Image Histogram Equaliazation | The Critical Section

A neat little image processing technique called histogram equalization comes in very handy when one wants to improve the contrast of images. Such a technique may be necessary when an image is either over- or underexposed in which case it would appear too bright or too dark respectively. Likewise, if the distribution of the pixel intensities is sharply peaked around a single value, then any details in the image will be hard to see. In those cases, in order to improve contrast, one simple processing technique is to map the intensity of the colors using a monotonous increasing function to the whole output range. What forms can the function take? Let's find out.

Suppose we have a greyscale image with lots of details in it - object contours, edges, corners, textures - but very low contrast, so that these details are hard to see. The simplest idea of improving contrast is to stretch the intensity values into the full range supported by the image, which would be $[0, 255]$. This is called contrast stretching or sometimes simply contrast normalization and it's a linear transformation applied on the image.

If the initial image has maximum and minimum intensities $I_{\text{max}}$ and $I_{\text{min}}$ respectively, the first step is to scale the intensities into $[0, 1]$ using $\hat{x} = (x - I_{\text{min}})/(I_{\text{max}} - I_{\text{min}} )$. Then we just have to scale it to the desired output range, usually $[0, 255]$, using the formula $\hat{x} = x (O_{\text{max}} - O_{\text{min}}) + O_{\text{min}} $. The final formula is given by:

$$ \hat{x} = (x - I_{\text{min}}) \frac{O_{\text{max}} - O_{\text{min}}}{I_{\text{max}} - I_{\text{min}}} + O_{\text{min}}. $$

This applies a linear transformation to the pixel intensities. If the input intensities have a small range compared to the output range, then the transformation will amplify the contrast even between almost similar pixels. As a result, edges are typically amplified making them more easy to see. The downside is that we are changing the intensity balance of the image, which might be undesirable in some situations. For example, if we are taking periodic images of a chemical substance and the colour changes only very slightly, then changing the contrast would not correspond to the real colour of the object captured in the image.

This raises an important point that contrast adjustment techniques should be used only when the reduced contrast is caused by camera-related technical inadequacies.
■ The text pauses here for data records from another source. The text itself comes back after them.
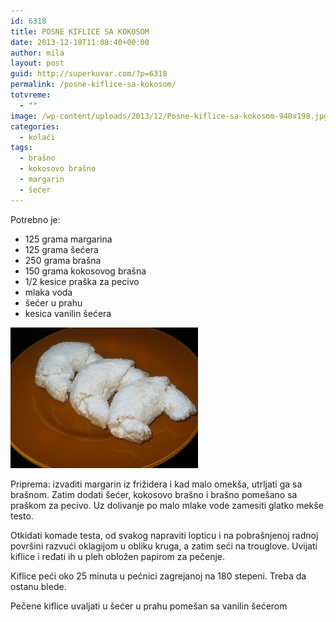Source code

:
 ```yaml
---
id: 6318
title: POSNE KIFLICE SA KOKOSOM
date: 2013-12-10T11:08:40+00:00
author: mila
layout: post
guid: http://superkuvar.com/?p=6318
permalink: /posne-kiflice-sa-kokosom/
totvreme:
  - ""
image: /wp-content/uploads/2013/12/Posne-kiflice-sa-kokosom-940x198.jpg
categories:
  - kolači
tags:
  - brašno
  - kokosovo brašno
  - margarin
  - šećer
---
```

Potrebno je:

  * 125 grama margarina
  * 125 grama šećera
  * 250 grama brašna
  * 150 grama kokosovog brašna
  * 1/2 kesice praška za pecivo
  * mlaka voda
  * šećer u prahu
  * kesica vanilin šećera

[<img class="alignnone size-medium wp-image-6320" src="/wp-content/uploads/2013/12/Posne-kiflice-sa-kokosom-300x225.jpg" alt="Posne kiflice sa kokosom" width="300" height="225" />](/wp-content/uploads/2013/12/Posne-kiflice-sa-kokosom.jpg)

Priprema: izvaditi margarin iz frižidera i kad malo omekša, utrljati ga sa brašnom. Zatim dodati šećer, kokosovo brašno i brašno pomešano sa praškom za pecivo. Uz dolivanje po malo mlake vode zamesiti glatko mekše testo.

Otkidati komade testa, od svakog napraviti lopticu i na pobrašnjenoj radnoj površini razvući oklagijom u obliku kruga, a zatim seći na trouglove. Uvijati kiflice i ređati ih u pleh obložen papirom za pečenje.

Kiflice peći oko 25 minuta u pećnici zagrejanoj na 180 stepeni. Treba da ostanu blede.

Pečene kiflice uvaljati u šećer u prahu pomešan sa vanilin šećerom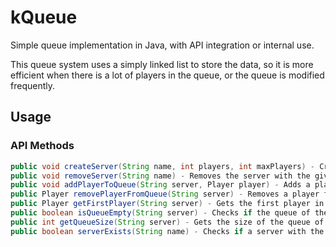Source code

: # kQueue
Simple queue implementation in Java, with API integration or internal use.

This queue system uses a simply linked list to store the data, so it is more efficient when there is a lot of players in the queue, or the queue is modified frequently.

## Usage
### API Methods
```java
public void createServer(String name, int players, int maxPlayers) - Creates a server with a queue with the given name, number of players, and maximum number of players
public void removeServer(String name) - Removes the server with the given name
public void addPlayerToQueue(String server, Player player) - Adds a player to the queue of the specified server
public Player removePlayerFromQueue(String server) - Removes a player from the queue of the specified server and returns the player
public Player getFirstPlayer(String server) - Gets the first player in the queue of the specified server
public boolean isQueueEmpty(String server) - Checks if the queue of the specified server is empty
public int getQueueSize(String server) - Gets the size of the queue of the specified server
public boolean serverExists(String name) - Checks if a server with the given name exists
```
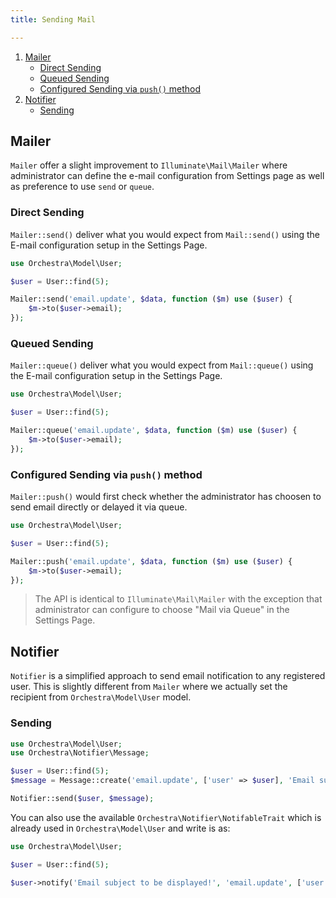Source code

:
 ```yaml
---
title: Sending Mail

---
```


1. [Mailer](#mailer)
   - [Direct Sending](#mailer-send)
   - [Queued Sending](#mailer-queue)
   - [Configured Sending via `push()` method](#mailer-push)
2. [Notifier](#notifier)
   - [Sending](#notifier-send)

<a name="mailer"></a>
## Mailer

`Mailer` offer a slight improvement to `Illuminate\Mail\Mailer` where administrator can define the e-mail configuration from Settings page as well as preference to use `send` or `queue`.

<a name="mailer-send"></a>
### Direct Sending

`Mailer::send()` deliver what you would expect from `Mail::send()` using the E-mail configuration setup in the Settings Page.

```php
use Orchestra\Model\User;

$user = User::find(5);

Mailer::send('email.update', $data, function ($m) use ($user) {
	$m->to($user->email);
});
```

<a name="mailer-queue"></a>
### Queued Sending

`Mailer::queue()` deliver what you would expect from `Mail::queue()` using the E-mail configuration setup in the Settings Page.

```php
use Orchestra\Model\User;

$user = User::find(5);

Mailer::queue('email.update', $data, function ($m) use ($user) {
	$m->to($user->email);
});
```

<a name="mailer-push"></a>
### Configured Sending via `push()` method

`Mailer::push()` would first check whether the administrator has choosen to send email directly or delayed it via queue.

```php
use Orchestra\Model\User;

$user = User::find(5);

Mailer::push('email.update', $data, function ($m) use ($user) {
	$m->to($user->email);
});
```

> The API is identical to `Illuminate\Mail\Mailer` with the exception that administrator can configure to choose "Mail via Queue" in the Settings Page.

<a name="notifier"></a>
## Notifier

`Notifier` is a simplified approach to send email notification to any registered user. This is slightly different from `Mailer` where we actually set the recipient from `Orchestra\Model\User` model.

<a name="notifier-send"></a>
### Sending

```php
use Orchestra\Model\User;
use Orchestra\Notifier\Message;

$user = User::find(5);
$message = Message::create('email.update', ['user' => $user], 'Email subject to be displayed!');

Notifier::send($user, $message);
```

You can also use the available `Orchestra\Notifier\NotifableTrait` which is already used in `Orchestra\Model\User` and write is as:

```php
use Orchestra\Model\User;

$user = User::find(5);

$user->notify('Email subject to be displayed!', 'email.update', ['user' => $user]);
```
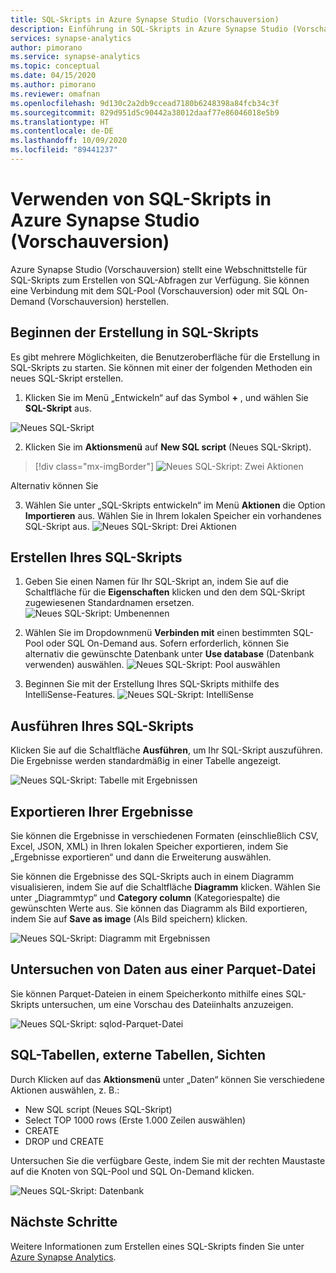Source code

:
 ```yaml
---
title: SQL-Skripts in Azure Synapse Studio (Vorschauversion)
description: Einführung in SQL-Skripts in Azure Synapse Studio (Vorschauversion)
services: synapse-analytics
author: pimorano
ms.service: synapse-analytics
ms.topic: conceptual
ms.date: 04/15/2020
ms.author: pimorano
ms.reviewer: omafnan
ms.openlocfilehash: 9d130c2a2db9ccead7180b6248398a84fcb34c3f
ms.sourcegitcommit: 829d951d5c90442a38012daaf77e86046018e5b9
ms.translationtype: HT
ms.contentlocale: de-DE
ms.lasthandoff: 10/09/2020
ms.locfileid: "89441237"
---
```

# <a name="using-sql-script-in-azure-synapse-studio-preview"></a>Verwenden von SQL-Skripts in Azure Synapse Studio (Vorschauversion)

Azure Synapse Studio (Vorschauversion) stellt eine Webschnittstelle für SQL-Skripts zum Erstellen von SQL-Abfragen zur Verfügung. Sie können eine Verbindung mit dem SQL-Pool (Vorschauversion) oder mit SQL On-Demand (Vorschauversion) herstellen. 

## <a name="begin-authoring-in-sql-script"></a>Beginnen der Erstellung in SQL-Skripts 

Es gibt mehrere Möglichkeiten, die Benutzeroberfläche für die Erstellung in SQL-Skripts zu starten. Sie können mit einer der folgenden Methoden ein neues SQL-Skript erstellen.

1. Klicken Sie im Menü „Entwickeln“ auf das Symbol **+** , und wählen Sie **SQL-Skript** aus.

![Neues SQL-Skript](media/author-sql-script/newsqlscript.png)

2. Klicken Sie im **Aktionsmenü** auf **New SQL script** (Neues SQL-Skript).
> [!div class="mx-imgBorder"]
> ![Neues SQL-Skript: Zwei Aktionen](media/author-sql-script/newsqlscript2actions.png)

Alternativ können Sie 

3. Wählen Sie unter „SQL-Skripts entwickeln“ im Menü **Aktionen** die Option **Importieren** aus. Wählen Sie in Ihrem lokalen Speicher ein vorhandenes SQL-Skript aus.
![Neues SQL-Skript: Drei Aktionen](media/author-sql-script/newsqlscript3actions.png)

## <a name="create-your-sql-script"></a>Erstellen Ihres SQL-Skripts

1. Geben Sie einen Namen für Ihr SQL-Skript an, indem Sie auf die Schaltfläche für die **Eigenschaften** klicken und den dem SQL-Skript zugewiesenen Standardnamen ersetzen. 
![Neues SQL-Skript: Umbenennen](media/author-sql-script/newsqlscriptrename.png)

2. Wählen Sie im Dropdownmenü **Verbinden mit** einen bestimmten SQL-Pool oder SQL On-Demand aus. Sofern erforderlich, können Sie alternativ die gewünschte Datenbank unter **Use database** (Datenbank verwenden) auswählen. 
![Neues SQL-Skript: Pool auswählen](media/author-sql-script/newsqlchoosepool.png)

3. Beginnen Sie mit der Erstellung Ihres SQL-Skripts mithilfe des IntelliSense-Features.
![Neues SQL-Skript: IntelliSense](media/author-sql-script/newsqlintellisense.png)

## <a name="run-your-sql-script"></a>Ausführen Ihres SQL-Skripts

Klicken Sie auf die Schaltfläche **Ausführen**, um Ihr SQL-Skript auszuführen. Die Ergebnisse werden standardmäßig in einer Tabelle angezeigt.

![Neues SQL-Skript: Tabelle mit Ergebnissen](media/author-sql-script/newsqlscriptresultstable.png)

## <a name="export-your-results"></a>Exportieren Ihrer Ergebnisse

Sie können die Ergebnisse in verschiedenen Formaten (einschließlich CSV, Excel, JSON, XML) in Ihren lokalen Speicher exportieren, indem Sie „Ergebnisse exportieren“ und dann die Erweiterung auswählen.

Sie können die Ergebnisse des SQL-Skripts auch in einem Diagramm visualisieren, indem Sie auf die Schaltfläche **Diagramm** klicken. Wählen Sie unter „Diagrammtyp“ und **Category column** (Kategoriespalte) die gewünschten Werte aus. Sie können das Diagramm als Bild exportieren, indem Sie auf **Save as image** (Als Bild speichern) klicken. 

![Neues SQL-Skript: Diagramm mit Ergebnissen](media/author-sql-script/newsqlscriptresultschart.png)

## <a name="explore-data-from-a-parquet-file"></a>Untersuchen von Daten aus einer Parquet-Datei

Sie können Parquet-Dateien in einem Speicherkonto mithilfe eines SQL-Skripts untersuchen, um eine Vorschau des Dateiinhalts anzuzeigen.

![Neues SQL-Skript: sqlod-Parquet-Datei](media/author-sql-script/newscriptsqlodparquet.png)

## <a name="sql-tables-external-tables-views"></a>SQL-Tabellen, externe Tabellen, Sichten

Durch Klicken auf das **Aktionsmenü** unter „Daten“ können Sie verschiedene Aktionen auswählen, z. B.:

- New SQL script (Neues SQL-Skript)
- Select TOP 1000 rows (Erste 1.000 Zeilen auswählen)
- CREATE
- DROP und CREATE 
 
Untersuchen Sie die verfügbare Geste, indem Sie mit der rechten Maustaste auf die Knoten von SQL-Pool und SQL On-Demand klicken.
 
![Neues SQL-Skript: Datenbank](media/author-sql-script/newscriptdatabase.png)

## <a name="next-steps"></a>Nächste Schritte

Weitere Informationen zum Erstellen eines SQL-Skripts finden Sie unter [Azure Synapse Analytics](https://docs.microsoft.com/azure/synapse-analytics).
If, for one reason or another, the cameras produce oversaturated images, then we can correct the images. In other situations where the actual phenomen being captured is low-contrast, care should be taken.

Another drawback is that the range $[I_{\text{min}}, I_{\text{max}}]$ may be noisy, especially if there are any extreme values that can affect the maximum and minimum. If this happens, due to the smaller "effective" range only a few points will be mapped to $O_{\text{max}}$ and $O_{\text{min}}$. To fix this, it's common to choose as $I_{\text{min}}$ and $I_{\text{max}}$ for example the $0.02$ and $0.98$-th percentiles. This prevents noise from affecting the range of the intensities. All values outside of the two corresponding percentiles can be clipped.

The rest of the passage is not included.